Think of cap and trade as a giant Monopoly game about to get underway, with the government holding a stack of carbon permits instead of Monopoly money. To get the permits into the market, the government has a choice: it can either give them away for free, or force companies to buy them at auction. An auction could raise money for tax cuts, which would help ease the burden on ordinary Americans. But power companies want free permits, and they're lobbying fiercely for them. This debate is so hot, the recent ACES bill — the current front-runner among the cap-and-trade bills that have been filed in Congress (see "Generation Green") — wouldn't even touch it. Obama wants 100 percent auctioning, but he's got a fight on his hands.

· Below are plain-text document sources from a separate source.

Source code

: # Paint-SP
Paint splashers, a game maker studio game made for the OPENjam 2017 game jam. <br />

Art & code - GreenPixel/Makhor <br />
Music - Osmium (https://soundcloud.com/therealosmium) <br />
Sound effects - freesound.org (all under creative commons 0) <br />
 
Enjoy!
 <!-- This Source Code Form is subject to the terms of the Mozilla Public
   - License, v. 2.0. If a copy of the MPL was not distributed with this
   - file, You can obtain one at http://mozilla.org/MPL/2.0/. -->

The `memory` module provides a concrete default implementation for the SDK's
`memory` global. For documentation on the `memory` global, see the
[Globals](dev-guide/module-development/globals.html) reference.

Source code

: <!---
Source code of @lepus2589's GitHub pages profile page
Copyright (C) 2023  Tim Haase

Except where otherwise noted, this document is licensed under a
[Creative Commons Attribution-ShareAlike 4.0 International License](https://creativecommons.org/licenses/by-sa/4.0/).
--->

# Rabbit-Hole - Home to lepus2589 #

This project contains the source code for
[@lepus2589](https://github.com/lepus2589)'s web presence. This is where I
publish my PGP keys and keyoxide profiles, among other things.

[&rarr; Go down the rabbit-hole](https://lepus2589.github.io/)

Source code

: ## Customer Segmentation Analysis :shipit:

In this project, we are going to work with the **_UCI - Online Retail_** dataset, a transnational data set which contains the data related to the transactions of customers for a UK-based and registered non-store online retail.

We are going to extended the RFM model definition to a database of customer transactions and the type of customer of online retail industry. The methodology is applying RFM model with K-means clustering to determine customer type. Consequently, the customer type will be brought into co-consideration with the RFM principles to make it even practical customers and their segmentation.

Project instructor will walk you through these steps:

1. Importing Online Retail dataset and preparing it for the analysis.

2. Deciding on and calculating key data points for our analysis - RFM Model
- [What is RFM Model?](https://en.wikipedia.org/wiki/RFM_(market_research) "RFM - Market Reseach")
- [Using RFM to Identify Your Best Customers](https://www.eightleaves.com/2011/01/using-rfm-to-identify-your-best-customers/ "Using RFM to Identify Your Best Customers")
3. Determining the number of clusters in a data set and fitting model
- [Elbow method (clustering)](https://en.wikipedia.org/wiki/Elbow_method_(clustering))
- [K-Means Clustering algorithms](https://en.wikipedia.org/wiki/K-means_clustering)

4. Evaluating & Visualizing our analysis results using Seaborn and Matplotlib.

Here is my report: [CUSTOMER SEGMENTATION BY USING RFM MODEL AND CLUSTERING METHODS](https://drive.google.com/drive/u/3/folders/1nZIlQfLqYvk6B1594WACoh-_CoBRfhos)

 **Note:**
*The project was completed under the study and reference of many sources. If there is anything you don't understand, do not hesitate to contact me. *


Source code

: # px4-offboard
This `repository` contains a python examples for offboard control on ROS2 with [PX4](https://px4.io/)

What about the rest of the world?
With China building a new coal plant every week, it doesn't much matter what the US does. Reducing global emissions without help from India and China is essentially impossible. But if we don't start to rein in our carbon emissions, we can't very well expect them to do so.
How can the clever monkeys on Wall Street screw it up?
If you've never heard of "carbon derivatives," consider yourself informed. They're out there. In places deep, where dark things sleep, eager MBAs are already busy ginning up fancy new hedging mechanisms for gaming the post-carbon economy. Given how asleep-at-the-wheel regulators contributed to our current mess, the Feds might want to keep an eye on that.